§ THE PROBLEM:
Nothing outside the lines below from the one containing "### Pitfall 4: Not Clearing Sensitive State" through the one containing "## Changelog" is to be printed; print those exactly, ends included, and drop the pictures.

EXTRACTED DATA Start Marker

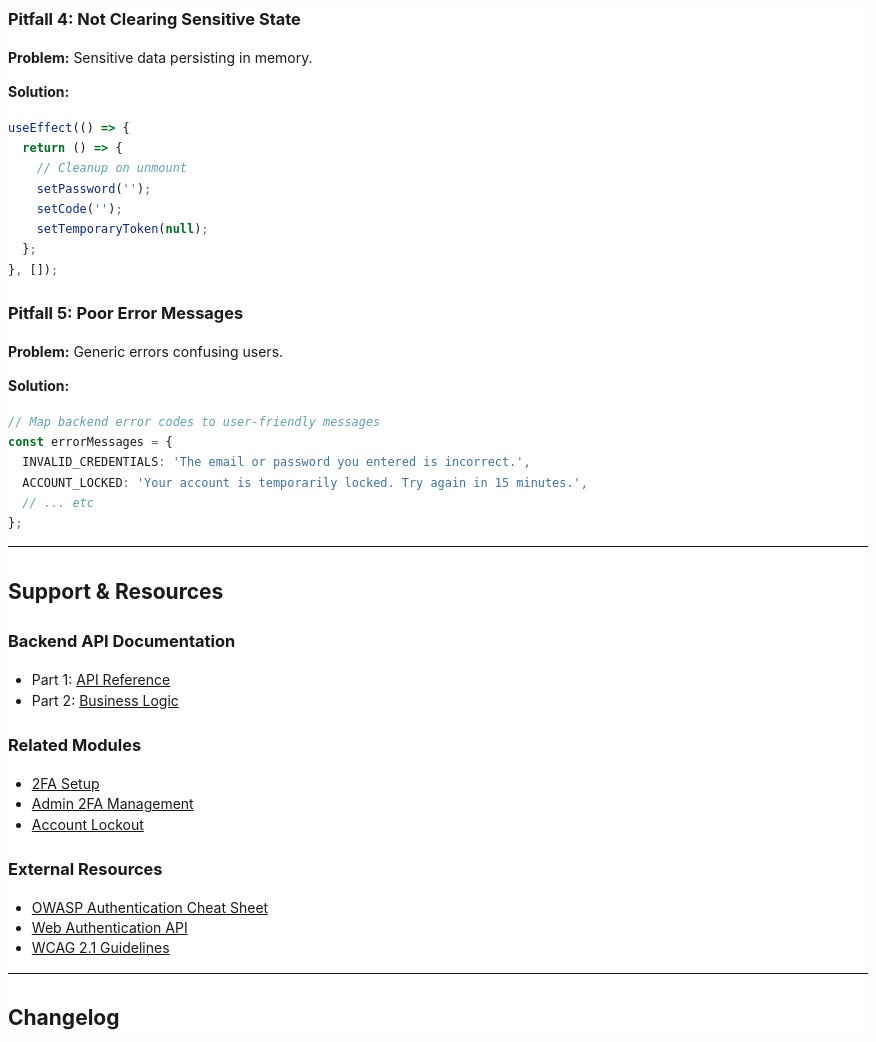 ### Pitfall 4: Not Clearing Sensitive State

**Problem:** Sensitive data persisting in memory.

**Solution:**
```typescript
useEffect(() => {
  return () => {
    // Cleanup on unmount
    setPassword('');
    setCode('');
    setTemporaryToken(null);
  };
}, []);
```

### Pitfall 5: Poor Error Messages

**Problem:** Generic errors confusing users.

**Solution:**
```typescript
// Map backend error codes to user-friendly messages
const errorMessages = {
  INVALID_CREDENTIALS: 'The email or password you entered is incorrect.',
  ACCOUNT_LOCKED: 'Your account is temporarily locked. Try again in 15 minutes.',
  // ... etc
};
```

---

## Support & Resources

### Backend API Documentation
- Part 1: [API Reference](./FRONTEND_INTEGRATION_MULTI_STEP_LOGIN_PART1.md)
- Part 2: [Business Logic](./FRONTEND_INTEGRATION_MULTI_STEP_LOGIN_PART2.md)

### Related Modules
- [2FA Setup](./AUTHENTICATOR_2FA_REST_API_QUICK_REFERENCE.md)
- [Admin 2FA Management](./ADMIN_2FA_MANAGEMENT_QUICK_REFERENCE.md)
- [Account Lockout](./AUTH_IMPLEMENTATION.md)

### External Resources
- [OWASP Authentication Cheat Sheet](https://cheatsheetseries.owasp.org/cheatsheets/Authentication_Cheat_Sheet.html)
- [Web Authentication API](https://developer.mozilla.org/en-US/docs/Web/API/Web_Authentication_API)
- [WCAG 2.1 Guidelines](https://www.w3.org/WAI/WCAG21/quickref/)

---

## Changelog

EXTRACTED DATA End Marker
EXTRACTED DATA Start Marker

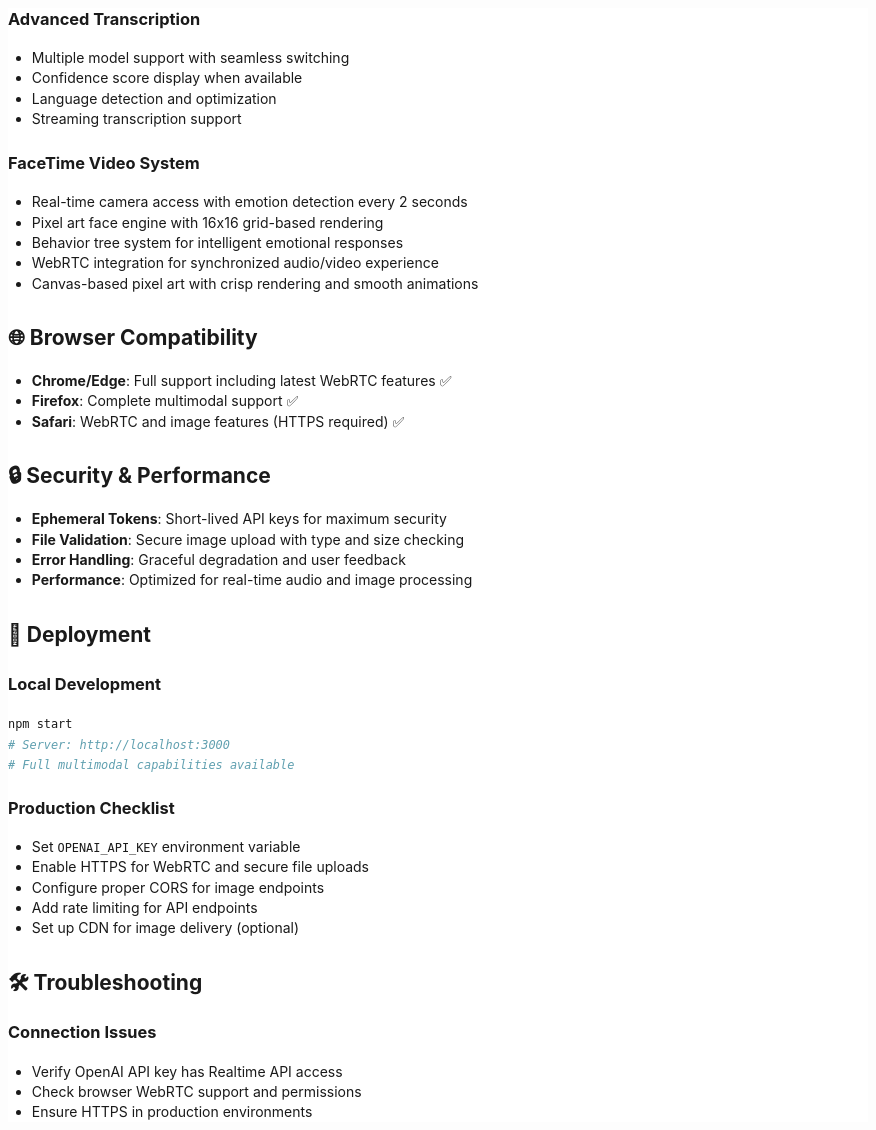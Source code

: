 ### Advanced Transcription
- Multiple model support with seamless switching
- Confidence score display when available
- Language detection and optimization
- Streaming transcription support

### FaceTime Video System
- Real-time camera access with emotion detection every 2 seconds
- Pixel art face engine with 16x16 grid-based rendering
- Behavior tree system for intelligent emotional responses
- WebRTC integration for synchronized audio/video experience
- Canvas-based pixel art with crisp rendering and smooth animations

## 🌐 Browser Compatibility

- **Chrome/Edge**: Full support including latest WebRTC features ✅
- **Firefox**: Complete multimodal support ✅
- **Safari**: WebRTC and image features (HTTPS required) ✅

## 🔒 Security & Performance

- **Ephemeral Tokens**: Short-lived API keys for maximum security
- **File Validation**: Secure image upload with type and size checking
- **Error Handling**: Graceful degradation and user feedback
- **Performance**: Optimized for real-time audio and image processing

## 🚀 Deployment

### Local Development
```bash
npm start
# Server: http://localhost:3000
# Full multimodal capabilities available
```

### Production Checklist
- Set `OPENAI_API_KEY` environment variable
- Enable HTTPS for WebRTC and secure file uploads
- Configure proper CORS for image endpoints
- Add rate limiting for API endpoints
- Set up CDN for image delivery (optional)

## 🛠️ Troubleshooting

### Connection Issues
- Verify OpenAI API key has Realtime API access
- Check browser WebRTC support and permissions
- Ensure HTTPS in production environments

EXTRACTED DATA End Marker

§ OUTPUT OF THE EXERCISE:
 ### Pitfall 4: Not Clearing Sensitive State

**Problem:** Sensitive data persisting in memory.

**Solution:**
```typescript
useEffect(() => {
  return () => {
    // Cleanup on unmount
    setPassword('');
    setCode('');
    setTemporaryToken(null);
  };
}, []);
```

### Pitfall 5: Poor Error Messages

**Problem:** Generic errors confusing users.

**Solution:**
```typescript
// Map backend error codes to user-friendly messages
const errorMessages = {
  INVALID_CREDENTIALS: 'The email or password you entered is incorrect.',
  ACCOUNT_LOCKED: 'Your account is temporarily locked. Try again in 15 minutes.',
  // ... etc
};
```

---

## Support & Resources

### Backend API Documentation
- Part 1: [API Reference](./FRONTEND_INTEGRATION_MULTI_STEP_LOGIN_PART1.md)
- Part 2: [Business Logic](./FRONTEND_INTEGRATION_MULTI_STEP_LOGIN_PART2.md)

### Related Modules
- [2FA Setup](./AUTHENTICATOR_2FA_REST_API_QUICK_REFERENCE.md)
- [Admin 2FA Management](./ADMIN_2FA_MANAGEMENT_QUICK_REFERENCE.md)
- [Account Lockout](./AUTH_IMPLEMENTATION.md)

### External Resources
- [OWASP Authentication Cheat Sheet](https://cheatsheetseries.owasp.org/cheatsheets/Authentication_Cheat_Sheet.html)
- [Web Authentication API](https://developer.mozilla.org/en-US/docs/Web/API/Web_Authentication_API)
- [WCAG 2.1 Guidelines](https://www.w3.org/WAI/WCAG21/quickref/)

---

## Changelog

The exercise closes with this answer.